The first lab meeting, Lab 0 outlines the five labs which will be performed over the course of the semester, covers basic safety rules and the expectations of the course.

The first lab allows students to investigate how molecular precursors can be used to alter end-stage mechanical properties of hydrogel networks. The relationship between mesh-size and stiffness is particularly highlighted, and comparisons made between naturally occurring tissues and the fabricated networks. Through the associated reading, students gain an understanding of how hydrogel mechanics influence cellular behavior through mechanotransduction. Additionally, mechanical properties under tension for four common materials are analyzed. Each material’s elastic modulus, ultimate strength, toughness, and fracture behavior is compared and can be related back to their molecular structure.

The second lab allows students to investigate how polymeric chemical structure can be used to control the degradation properties of the crosslinked network. The relationship between chemical structure and both mass loss and change in mechanical properties over time is investigated. Using microscopes, material degradation is visually tracked over time and correlated to the quantitative results from the mass/modulus aspect of the experiment. Through associated reading, students gain an understanding of how controlling material degradation can provide advantageous in numerous tissue-engineering applications.

The third lab gives students experience in sterile techniques for cell culture applications, including culturing, enumeration, and imaging mouse embryonic fibroblasts (3T3s). Within this lab, students investigate how integration of biologically derived epitopes can be used to encourage cellular adhesion and spreading. The relationship between material functionality and cell number, shape, and adhesion is studied over time.

The fourth lab allows students to investigate how polymeric cross-linked networks can be used to controllably deliver target molecules via diffusion. The relation between cross-linking density and model drug release (bovine serum albumin) is explored. Through associated reading, students will draw comparisons between diffusion and tether mediated release strategies. The lab is posted in two forms, one that also contains a 1D diffusion model in which students can visually track then quantify the diffusion of a smaller model drug (alamar blue) through networks with different cross-linking densities.
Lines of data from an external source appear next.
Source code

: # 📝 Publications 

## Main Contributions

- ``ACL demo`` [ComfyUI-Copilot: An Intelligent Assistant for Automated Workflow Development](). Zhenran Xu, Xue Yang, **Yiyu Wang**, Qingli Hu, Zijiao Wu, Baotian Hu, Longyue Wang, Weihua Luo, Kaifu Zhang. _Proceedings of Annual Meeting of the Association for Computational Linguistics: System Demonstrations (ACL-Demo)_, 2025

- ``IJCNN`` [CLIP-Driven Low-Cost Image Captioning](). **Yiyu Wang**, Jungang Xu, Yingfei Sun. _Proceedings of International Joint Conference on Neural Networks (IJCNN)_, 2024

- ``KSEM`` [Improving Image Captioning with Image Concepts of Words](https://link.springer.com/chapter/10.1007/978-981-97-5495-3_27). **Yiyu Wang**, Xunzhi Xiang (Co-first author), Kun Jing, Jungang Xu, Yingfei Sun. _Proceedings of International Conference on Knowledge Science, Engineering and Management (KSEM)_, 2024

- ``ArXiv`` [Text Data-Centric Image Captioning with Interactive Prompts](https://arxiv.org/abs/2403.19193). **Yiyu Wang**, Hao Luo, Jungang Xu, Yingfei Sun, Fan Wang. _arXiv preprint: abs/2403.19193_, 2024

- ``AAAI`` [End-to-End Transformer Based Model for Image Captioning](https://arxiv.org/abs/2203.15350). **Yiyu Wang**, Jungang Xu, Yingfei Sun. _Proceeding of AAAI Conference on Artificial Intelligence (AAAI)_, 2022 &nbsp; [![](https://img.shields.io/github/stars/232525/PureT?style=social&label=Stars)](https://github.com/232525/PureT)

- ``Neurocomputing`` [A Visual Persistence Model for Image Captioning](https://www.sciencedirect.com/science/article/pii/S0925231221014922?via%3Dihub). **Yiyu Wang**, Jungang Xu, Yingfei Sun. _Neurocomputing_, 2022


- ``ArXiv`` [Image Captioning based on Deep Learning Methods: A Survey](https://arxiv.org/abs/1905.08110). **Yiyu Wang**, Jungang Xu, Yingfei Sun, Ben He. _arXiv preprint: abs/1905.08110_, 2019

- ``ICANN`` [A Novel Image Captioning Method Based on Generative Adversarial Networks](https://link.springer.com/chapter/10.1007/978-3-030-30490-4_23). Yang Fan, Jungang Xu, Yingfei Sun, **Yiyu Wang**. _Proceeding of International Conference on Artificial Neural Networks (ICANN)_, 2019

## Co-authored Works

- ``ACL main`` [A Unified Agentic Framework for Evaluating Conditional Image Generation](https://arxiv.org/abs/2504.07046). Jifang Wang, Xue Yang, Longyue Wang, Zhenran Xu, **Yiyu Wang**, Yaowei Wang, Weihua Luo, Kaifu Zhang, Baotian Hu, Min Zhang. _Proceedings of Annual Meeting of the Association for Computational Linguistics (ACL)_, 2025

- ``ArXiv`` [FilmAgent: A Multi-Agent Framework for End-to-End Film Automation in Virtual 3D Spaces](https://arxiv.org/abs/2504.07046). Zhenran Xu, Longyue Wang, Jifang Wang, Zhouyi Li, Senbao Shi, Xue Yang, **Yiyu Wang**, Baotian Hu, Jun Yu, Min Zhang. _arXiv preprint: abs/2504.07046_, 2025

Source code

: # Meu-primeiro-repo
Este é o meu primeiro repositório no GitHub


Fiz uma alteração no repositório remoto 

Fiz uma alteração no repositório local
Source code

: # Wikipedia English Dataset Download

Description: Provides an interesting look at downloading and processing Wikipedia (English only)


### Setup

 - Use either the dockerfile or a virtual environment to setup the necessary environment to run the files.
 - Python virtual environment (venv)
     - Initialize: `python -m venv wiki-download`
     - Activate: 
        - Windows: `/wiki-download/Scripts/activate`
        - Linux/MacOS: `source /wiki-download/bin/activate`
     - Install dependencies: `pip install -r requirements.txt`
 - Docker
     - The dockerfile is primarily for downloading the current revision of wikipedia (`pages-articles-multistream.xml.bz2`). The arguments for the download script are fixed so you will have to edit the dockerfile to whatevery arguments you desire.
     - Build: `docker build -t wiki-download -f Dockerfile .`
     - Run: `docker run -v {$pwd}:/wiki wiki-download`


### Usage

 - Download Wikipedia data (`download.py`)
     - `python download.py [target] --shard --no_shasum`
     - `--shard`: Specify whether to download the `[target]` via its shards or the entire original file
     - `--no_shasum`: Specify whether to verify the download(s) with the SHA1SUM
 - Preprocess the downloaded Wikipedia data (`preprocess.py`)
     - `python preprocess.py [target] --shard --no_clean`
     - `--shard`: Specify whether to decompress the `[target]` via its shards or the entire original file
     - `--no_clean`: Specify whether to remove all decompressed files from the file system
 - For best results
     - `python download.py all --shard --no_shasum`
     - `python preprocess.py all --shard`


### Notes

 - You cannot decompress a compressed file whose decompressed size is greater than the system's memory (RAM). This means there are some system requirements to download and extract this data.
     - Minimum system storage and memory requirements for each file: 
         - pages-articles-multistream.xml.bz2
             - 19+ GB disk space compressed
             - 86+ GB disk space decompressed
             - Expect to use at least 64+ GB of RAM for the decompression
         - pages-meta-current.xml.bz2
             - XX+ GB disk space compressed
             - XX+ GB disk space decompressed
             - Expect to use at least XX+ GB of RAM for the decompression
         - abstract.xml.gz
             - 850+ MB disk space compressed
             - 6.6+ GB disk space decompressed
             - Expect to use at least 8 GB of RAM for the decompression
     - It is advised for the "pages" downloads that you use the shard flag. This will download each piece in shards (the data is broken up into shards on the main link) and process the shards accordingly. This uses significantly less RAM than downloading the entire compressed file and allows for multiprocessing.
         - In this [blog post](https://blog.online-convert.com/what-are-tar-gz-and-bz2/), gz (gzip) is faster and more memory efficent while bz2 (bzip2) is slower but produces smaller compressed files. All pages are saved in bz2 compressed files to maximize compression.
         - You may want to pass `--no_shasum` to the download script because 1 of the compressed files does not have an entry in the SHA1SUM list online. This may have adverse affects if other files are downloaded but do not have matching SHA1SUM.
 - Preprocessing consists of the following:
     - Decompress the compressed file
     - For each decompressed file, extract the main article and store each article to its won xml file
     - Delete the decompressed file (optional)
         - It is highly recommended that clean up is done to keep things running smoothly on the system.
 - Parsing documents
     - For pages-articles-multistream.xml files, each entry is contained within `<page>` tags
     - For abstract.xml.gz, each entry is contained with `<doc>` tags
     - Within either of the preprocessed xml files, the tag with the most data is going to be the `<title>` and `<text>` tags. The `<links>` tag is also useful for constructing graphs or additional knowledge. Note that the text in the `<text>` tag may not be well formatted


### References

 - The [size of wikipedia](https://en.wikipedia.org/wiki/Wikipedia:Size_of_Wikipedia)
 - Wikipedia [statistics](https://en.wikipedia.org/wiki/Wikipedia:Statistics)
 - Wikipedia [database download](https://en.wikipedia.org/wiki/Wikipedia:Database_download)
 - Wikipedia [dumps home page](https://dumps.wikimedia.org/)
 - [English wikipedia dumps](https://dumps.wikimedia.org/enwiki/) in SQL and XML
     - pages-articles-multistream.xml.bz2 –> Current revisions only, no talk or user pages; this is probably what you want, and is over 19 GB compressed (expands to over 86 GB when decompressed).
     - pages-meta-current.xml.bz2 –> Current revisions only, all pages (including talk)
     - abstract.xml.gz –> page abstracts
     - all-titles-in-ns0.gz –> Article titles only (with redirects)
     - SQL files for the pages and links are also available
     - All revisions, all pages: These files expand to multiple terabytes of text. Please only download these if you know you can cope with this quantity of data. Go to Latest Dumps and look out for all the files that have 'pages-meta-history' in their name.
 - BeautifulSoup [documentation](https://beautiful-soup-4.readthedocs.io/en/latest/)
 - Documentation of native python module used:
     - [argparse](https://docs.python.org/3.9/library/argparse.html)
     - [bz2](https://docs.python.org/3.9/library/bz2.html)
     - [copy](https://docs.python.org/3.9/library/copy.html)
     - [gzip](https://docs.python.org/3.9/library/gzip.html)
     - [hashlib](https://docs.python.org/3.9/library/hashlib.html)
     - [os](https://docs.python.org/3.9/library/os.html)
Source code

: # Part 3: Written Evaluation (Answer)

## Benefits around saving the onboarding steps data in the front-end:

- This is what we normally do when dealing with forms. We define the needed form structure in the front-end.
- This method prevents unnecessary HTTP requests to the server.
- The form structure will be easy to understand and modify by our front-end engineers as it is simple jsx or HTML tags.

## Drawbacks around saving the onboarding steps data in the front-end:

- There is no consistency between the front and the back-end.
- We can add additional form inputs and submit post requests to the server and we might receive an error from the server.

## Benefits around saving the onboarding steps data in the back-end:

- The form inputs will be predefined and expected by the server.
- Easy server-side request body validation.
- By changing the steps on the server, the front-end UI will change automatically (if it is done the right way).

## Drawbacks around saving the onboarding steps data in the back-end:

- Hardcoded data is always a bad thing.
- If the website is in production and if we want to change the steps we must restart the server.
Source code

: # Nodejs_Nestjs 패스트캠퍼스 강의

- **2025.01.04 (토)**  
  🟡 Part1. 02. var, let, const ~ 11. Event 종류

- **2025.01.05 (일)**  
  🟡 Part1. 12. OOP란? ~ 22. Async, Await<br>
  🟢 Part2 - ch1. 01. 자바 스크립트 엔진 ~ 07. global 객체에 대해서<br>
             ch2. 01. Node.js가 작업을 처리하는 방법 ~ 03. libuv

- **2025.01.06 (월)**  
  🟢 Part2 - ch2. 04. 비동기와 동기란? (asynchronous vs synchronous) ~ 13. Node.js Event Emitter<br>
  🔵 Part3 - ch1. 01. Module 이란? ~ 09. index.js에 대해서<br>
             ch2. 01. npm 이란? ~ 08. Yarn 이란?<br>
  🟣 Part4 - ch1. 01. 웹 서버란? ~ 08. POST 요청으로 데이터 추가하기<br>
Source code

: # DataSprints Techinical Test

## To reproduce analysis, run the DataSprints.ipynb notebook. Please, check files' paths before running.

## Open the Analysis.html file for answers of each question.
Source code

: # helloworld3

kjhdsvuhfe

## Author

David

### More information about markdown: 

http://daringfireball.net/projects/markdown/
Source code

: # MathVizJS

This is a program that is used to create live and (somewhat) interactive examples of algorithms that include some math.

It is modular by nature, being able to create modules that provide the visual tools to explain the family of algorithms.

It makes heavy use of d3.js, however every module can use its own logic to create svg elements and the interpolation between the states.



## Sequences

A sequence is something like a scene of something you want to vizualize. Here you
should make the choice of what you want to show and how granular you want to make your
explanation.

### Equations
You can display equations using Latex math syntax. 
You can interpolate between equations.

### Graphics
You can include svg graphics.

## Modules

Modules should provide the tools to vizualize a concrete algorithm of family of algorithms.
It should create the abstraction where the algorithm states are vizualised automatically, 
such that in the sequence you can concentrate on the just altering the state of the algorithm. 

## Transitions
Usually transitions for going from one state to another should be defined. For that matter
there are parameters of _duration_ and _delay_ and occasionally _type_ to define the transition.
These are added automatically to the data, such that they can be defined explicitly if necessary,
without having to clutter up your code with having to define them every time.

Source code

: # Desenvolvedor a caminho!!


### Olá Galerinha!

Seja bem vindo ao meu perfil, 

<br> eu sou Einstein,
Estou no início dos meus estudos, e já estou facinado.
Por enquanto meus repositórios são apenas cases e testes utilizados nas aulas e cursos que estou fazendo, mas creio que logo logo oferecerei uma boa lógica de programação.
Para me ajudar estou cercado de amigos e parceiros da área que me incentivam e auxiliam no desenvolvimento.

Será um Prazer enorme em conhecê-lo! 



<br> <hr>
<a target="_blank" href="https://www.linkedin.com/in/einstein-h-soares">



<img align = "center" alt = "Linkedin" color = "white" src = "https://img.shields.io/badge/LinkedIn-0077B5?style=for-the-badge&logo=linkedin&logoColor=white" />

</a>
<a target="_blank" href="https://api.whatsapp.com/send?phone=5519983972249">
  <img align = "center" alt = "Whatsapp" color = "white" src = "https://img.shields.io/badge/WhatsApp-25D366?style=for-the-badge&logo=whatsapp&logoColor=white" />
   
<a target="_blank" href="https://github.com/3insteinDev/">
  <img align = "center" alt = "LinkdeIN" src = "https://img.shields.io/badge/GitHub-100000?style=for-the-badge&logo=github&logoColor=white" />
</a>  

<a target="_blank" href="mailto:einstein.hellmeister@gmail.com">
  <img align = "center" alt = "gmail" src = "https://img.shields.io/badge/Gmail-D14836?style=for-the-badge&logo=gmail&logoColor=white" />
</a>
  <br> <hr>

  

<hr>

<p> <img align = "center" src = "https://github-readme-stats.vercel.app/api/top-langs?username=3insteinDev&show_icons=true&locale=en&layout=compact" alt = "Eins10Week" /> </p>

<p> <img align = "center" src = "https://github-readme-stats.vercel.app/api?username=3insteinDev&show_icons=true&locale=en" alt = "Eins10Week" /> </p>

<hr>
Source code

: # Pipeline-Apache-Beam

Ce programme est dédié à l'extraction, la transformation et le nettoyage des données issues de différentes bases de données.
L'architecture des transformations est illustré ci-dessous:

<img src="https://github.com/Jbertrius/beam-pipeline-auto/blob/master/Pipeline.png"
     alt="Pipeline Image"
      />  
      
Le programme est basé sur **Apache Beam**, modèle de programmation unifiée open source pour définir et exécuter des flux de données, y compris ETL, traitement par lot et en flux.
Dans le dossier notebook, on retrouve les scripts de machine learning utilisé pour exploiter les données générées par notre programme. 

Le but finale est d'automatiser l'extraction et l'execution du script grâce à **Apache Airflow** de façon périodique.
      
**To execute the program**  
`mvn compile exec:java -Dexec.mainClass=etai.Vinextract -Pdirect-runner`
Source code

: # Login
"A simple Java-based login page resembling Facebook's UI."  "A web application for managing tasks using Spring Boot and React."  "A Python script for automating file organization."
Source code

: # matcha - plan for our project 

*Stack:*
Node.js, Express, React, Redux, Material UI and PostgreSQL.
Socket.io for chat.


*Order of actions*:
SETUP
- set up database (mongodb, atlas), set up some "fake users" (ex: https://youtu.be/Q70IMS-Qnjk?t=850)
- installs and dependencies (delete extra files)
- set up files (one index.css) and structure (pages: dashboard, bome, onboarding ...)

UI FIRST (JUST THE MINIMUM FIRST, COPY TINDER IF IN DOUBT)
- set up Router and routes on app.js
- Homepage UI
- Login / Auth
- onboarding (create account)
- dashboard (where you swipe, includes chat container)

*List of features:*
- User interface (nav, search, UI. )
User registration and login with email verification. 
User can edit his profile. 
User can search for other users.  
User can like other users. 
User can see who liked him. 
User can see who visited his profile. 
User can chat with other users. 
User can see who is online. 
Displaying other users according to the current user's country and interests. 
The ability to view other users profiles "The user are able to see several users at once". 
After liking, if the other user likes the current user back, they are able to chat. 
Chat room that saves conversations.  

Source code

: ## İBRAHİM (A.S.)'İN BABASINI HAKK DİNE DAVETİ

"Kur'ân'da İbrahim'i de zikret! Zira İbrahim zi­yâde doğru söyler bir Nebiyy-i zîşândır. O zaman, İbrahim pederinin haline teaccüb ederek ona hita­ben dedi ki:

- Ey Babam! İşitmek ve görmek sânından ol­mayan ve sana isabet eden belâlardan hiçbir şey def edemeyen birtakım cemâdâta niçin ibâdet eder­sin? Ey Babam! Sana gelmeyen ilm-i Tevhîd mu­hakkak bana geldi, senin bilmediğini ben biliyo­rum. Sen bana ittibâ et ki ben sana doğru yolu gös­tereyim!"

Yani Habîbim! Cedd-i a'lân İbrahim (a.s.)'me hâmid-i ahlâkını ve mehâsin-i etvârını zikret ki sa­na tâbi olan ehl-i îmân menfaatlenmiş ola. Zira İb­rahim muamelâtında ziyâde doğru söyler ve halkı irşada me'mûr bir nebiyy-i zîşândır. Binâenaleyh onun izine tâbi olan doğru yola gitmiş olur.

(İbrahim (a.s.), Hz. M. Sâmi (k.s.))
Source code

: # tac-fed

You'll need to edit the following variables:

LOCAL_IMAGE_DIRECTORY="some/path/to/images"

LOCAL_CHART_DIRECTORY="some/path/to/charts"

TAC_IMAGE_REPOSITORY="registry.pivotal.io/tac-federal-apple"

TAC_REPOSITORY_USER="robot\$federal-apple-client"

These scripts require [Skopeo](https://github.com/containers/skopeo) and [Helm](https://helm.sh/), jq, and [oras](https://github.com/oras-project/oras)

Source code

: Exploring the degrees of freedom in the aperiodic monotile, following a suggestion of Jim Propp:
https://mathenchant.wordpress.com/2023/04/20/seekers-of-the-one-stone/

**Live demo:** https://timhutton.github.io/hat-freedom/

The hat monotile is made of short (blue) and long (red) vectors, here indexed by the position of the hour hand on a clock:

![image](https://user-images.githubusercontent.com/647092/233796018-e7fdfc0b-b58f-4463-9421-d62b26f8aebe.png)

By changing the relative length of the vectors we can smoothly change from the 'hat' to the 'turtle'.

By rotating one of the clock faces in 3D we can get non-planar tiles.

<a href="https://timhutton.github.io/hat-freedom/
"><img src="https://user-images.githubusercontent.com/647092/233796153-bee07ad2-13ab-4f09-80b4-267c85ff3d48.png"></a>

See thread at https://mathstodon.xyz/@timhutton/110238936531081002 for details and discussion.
The fifth lab allows students to learn about histological staining and examination of cells and tissues. This lab focuses on the cells prevalent in the foreign body response such as neutrophils, macrophages and foreign body giant cells, as well as cells involved in the bone healing process. Students use microscopic techniques to investigate the body’s response to surface eroding polyanhydrides that were implanted in vivo in a murine femoral defect model. While these were the histological samples available to our lab, this lab could easily be modified to study the types of samples available to you. The handout worksheet attached was developed as part of the graduate research project, and is intended to aid undergraduate students in histological interpretation and data collection.

An alternative laboratory activity is presented for the graduate students. The graduate project requires the students conduct a research project on histological methods, preparing a presentation, a written report, a handout to assist in data analysis, and assist the undergraduates in the lab section. This modification is recommended for co-listed classes, as it gives the graduate students an opportunity to delve into greater detail than they would in the traditional lab format, while also giving them an opportunity to hone their presentation and teaching skills.